===== EXTRACTED MATERIAL

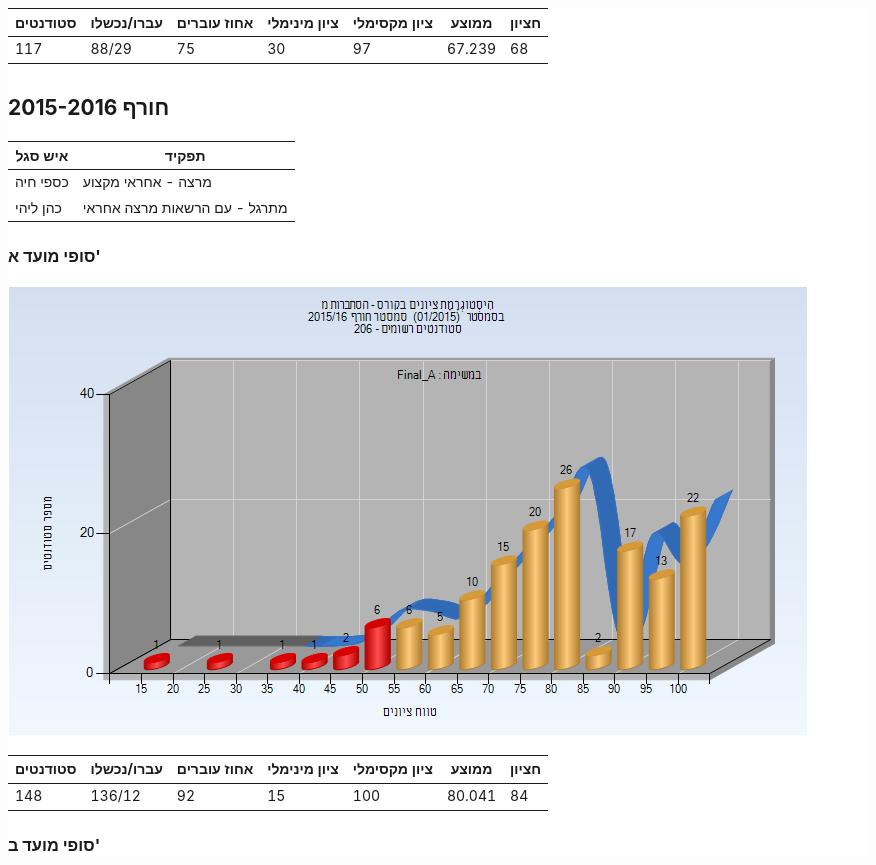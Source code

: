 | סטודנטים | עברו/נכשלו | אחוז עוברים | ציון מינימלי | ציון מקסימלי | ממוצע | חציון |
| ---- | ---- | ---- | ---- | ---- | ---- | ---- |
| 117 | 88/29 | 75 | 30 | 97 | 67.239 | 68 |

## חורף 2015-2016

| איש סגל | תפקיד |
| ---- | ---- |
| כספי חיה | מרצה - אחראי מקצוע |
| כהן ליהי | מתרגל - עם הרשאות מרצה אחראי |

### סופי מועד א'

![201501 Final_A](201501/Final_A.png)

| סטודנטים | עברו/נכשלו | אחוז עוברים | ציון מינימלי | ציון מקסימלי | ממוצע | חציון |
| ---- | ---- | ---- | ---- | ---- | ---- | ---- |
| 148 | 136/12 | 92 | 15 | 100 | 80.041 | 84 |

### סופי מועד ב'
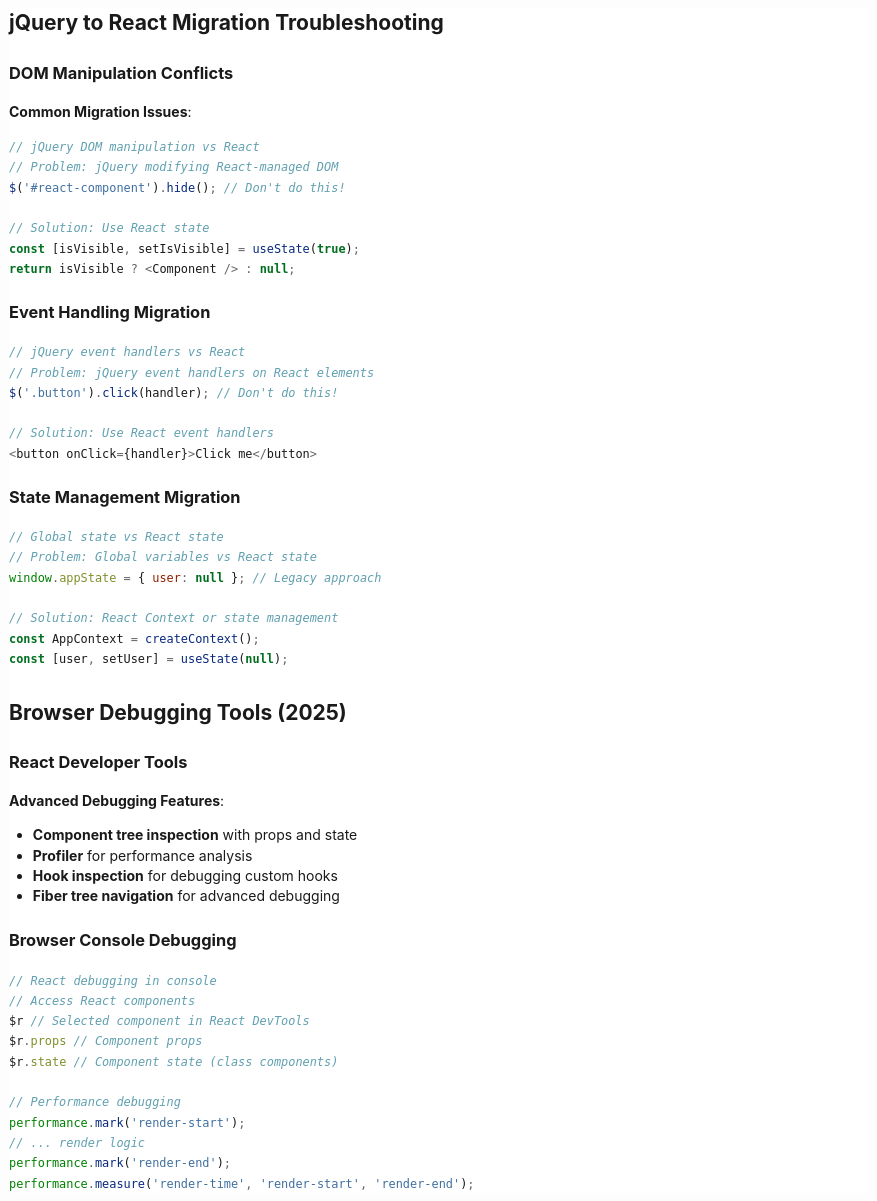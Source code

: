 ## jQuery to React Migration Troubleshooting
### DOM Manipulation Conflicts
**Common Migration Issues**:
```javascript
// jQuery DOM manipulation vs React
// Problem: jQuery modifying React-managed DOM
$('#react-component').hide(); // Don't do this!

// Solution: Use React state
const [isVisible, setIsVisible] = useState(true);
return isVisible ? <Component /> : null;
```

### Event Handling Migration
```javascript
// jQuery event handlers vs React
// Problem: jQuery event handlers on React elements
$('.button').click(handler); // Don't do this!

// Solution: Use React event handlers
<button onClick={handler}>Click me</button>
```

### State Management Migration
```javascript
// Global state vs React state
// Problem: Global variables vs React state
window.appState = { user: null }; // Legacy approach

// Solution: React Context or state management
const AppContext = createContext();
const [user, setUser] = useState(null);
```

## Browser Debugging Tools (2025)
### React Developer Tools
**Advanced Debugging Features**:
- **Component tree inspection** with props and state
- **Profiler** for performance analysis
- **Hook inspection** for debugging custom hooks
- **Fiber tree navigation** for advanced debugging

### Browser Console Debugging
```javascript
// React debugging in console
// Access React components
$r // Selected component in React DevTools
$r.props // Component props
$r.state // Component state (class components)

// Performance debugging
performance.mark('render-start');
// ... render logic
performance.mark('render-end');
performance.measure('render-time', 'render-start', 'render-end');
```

==========
===== EXTRACTED MATERIAL

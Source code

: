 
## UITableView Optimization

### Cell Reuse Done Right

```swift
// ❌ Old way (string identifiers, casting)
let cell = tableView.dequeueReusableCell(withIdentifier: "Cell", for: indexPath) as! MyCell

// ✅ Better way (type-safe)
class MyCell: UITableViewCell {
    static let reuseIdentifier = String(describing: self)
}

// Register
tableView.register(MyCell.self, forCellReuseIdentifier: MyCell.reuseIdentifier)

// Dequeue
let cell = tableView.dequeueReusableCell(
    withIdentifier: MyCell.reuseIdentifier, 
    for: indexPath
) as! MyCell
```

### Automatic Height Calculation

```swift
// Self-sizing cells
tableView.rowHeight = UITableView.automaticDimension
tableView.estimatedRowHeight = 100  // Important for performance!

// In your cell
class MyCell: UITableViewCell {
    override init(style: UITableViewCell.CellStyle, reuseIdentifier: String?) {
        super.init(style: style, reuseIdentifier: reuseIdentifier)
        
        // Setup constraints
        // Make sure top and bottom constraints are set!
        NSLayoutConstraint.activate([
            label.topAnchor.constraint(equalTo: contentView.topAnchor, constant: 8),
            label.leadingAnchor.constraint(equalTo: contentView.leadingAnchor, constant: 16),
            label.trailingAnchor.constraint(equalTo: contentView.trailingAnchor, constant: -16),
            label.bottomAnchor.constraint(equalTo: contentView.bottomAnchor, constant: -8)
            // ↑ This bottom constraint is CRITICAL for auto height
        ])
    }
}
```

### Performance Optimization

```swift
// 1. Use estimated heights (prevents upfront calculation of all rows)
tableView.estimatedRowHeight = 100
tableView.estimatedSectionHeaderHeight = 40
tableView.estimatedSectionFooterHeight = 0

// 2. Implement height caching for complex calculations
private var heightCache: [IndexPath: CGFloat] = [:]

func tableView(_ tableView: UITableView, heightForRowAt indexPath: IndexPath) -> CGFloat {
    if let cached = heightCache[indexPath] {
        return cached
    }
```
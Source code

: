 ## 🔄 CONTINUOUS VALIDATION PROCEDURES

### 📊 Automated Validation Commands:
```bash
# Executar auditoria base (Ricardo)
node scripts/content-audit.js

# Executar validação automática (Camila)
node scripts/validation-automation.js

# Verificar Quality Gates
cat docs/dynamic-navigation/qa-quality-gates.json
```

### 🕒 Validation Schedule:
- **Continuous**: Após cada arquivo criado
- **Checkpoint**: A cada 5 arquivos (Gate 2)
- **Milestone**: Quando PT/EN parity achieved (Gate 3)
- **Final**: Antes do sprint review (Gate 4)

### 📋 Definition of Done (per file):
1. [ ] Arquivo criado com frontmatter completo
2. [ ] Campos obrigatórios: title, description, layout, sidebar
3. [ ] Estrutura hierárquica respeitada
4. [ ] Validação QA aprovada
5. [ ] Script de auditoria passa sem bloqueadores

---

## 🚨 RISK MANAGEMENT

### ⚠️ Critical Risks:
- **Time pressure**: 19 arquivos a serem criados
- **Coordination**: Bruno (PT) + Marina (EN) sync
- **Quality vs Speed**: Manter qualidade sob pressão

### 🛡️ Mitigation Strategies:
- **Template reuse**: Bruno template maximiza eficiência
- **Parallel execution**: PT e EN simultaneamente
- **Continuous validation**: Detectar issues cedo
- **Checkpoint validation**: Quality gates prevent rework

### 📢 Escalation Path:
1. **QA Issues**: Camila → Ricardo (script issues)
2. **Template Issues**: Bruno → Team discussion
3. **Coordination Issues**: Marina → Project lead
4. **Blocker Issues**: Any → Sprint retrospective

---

==========
===== EXTRACTED MATERIAL

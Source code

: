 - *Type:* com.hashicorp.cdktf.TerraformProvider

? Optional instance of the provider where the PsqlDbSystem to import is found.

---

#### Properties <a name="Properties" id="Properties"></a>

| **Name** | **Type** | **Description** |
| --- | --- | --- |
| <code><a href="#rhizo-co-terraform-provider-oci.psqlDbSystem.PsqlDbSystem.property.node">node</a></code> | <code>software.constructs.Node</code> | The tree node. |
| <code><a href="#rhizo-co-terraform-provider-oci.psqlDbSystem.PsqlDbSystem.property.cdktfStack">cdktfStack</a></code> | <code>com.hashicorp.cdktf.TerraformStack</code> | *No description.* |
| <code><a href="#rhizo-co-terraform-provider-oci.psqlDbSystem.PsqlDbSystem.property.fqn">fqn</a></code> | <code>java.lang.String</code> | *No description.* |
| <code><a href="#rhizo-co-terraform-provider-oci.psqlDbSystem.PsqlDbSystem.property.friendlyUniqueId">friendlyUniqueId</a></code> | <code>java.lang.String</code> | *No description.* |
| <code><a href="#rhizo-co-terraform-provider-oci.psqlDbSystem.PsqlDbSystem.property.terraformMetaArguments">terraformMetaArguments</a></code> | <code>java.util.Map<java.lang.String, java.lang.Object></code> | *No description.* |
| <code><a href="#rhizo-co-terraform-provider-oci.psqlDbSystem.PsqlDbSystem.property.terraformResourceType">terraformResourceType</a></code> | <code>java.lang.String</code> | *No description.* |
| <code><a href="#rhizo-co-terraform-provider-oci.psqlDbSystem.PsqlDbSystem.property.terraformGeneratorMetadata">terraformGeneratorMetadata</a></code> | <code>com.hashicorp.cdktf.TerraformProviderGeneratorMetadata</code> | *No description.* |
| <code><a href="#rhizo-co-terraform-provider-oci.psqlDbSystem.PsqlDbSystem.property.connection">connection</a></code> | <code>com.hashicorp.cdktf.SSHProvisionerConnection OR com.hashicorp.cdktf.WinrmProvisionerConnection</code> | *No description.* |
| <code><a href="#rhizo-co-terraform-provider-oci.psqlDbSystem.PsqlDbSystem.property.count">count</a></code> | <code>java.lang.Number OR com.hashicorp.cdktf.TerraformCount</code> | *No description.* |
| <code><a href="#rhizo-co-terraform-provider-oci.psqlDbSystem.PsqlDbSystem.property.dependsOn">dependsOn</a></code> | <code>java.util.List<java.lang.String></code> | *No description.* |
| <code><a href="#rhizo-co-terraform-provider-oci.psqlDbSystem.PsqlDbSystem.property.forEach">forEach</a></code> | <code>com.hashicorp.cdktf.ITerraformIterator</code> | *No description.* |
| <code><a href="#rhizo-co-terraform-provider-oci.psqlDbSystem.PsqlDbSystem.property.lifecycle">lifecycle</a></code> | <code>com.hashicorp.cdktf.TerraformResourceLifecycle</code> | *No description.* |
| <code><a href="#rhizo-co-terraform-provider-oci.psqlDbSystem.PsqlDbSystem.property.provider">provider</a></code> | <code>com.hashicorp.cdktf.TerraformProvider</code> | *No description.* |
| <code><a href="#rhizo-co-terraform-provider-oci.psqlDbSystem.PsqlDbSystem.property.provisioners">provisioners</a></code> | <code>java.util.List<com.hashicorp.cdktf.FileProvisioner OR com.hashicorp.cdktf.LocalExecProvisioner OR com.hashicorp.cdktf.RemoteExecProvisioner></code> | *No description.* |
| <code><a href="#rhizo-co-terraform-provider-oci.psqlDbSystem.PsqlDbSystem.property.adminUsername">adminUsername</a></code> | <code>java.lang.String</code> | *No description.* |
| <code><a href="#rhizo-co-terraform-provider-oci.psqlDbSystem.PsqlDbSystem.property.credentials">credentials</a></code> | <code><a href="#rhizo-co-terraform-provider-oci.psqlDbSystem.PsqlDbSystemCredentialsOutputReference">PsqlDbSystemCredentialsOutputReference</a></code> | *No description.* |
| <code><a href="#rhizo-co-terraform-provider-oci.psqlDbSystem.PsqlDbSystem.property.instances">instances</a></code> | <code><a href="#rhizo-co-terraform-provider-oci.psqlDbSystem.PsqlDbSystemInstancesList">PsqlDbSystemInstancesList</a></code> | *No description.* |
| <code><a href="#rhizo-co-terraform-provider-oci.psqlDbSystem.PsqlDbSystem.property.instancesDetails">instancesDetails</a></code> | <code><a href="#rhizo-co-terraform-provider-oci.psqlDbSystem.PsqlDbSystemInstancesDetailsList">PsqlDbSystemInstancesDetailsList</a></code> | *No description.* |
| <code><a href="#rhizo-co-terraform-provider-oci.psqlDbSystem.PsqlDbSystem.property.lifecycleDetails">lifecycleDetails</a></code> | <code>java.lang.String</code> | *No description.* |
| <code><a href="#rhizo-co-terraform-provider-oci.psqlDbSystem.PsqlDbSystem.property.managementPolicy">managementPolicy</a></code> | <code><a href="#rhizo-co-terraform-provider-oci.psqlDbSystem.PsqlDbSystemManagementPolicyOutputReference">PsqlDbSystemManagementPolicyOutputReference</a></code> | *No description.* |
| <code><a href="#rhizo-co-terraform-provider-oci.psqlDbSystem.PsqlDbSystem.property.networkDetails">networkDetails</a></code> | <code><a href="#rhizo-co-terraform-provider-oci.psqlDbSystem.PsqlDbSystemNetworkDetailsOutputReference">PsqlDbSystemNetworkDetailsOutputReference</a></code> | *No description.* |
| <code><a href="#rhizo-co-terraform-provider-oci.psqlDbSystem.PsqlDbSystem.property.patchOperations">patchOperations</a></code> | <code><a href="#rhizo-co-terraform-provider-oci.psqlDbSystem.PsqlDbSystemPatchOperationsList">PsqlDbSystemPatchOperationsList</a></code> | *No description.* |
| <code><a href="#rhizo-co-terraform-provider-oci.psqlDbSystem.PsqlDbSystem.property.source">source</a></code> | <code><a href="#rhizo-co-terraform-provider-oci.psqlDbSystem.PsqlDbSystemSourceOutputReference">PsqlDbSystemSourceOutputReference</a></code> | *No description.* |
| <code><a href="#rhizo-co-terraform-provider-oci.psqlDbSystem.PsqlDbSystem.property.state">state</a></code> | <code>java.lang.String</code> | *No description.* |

==========

For each line above that contains the word "hashicorp", make a copy.

: - *Type:* com.hashicorp.cdktf.TerraformProvider
| <code><a href="#rhizo-co-terraform-provider-oci.psqlDbSystem.PsqlDbSystem.property.cdktfStack">cdktfStack</a></code> | <code>com.hashicorp.cdktf.TerraformStack</code> | *No description.* |
| <code><a href="#rhizo-co-terraform-provider-oci.psqlDbSystem.PsqlDbSystem.property.terraformGeneratorMetadata">terraformGeneratorMetadata</a></code> | <code>com.hashicorp.cdktf.TerraformProviderGeneratorMetadata</code> | *No description.* |
| <code><a href="#rhizo-co-terraform-provider-oci.psqlDbSystem.PsqlDbSystem.property.connection">connection</a></code> | <code>com.hashicorp.cdktf.SSHProvisionerConnection OR com.hashicorp.cdktf.WinrmProvisionerConnection</code> | *No description.* |
| <code><a href="#rhizo-co-terraform-provider-oci.psqlDbSystem.PsqlDbSystem.property.count">count</a></code> | <code>java.lang.Number OR com.hashicorp.cdktf.TerraformCount</code> | *No description.* |
| <code><a href="#rhizo-co-terraform-provider-oci.psqlDbSystem.PsqlDbSystem.property.forEach">forEach</a></code> | <code>com.hashicorp.cdktf.ITerraformIterator</code> | *No description.* |
| <code><a href="#rhizo-co-terraform-provider-oci.psqlDbSystem.PsqlDbSystem.property.lifecycle">lifecycle</a></code> | <code>com.hashicorp.cdktf.TerraformResourceLifecycle</code> | *No description.* |
| <code><a href="#rhizo-co-terraform-provider-oci.psqlDbSystem.PsqlDbSystem.property.provider">provider</a></code> | <code>com.hashicorp.cdktf.TerraformProvider</code> | *No description.* |
| <code><a href="#rhizo-co-terraform-provider-oci.psqlDbSystem.PsqlDbSystem.property.provisioners">provisioners</a></code> | <code>java.util.List<com.hashicorp.cdktf.FileProvisioner OR com.hashicorp.cdktf.LocalExecProvisioner OR com.hashicorp.cdktf.RemoteExecProvisioner></code> | *No description.* |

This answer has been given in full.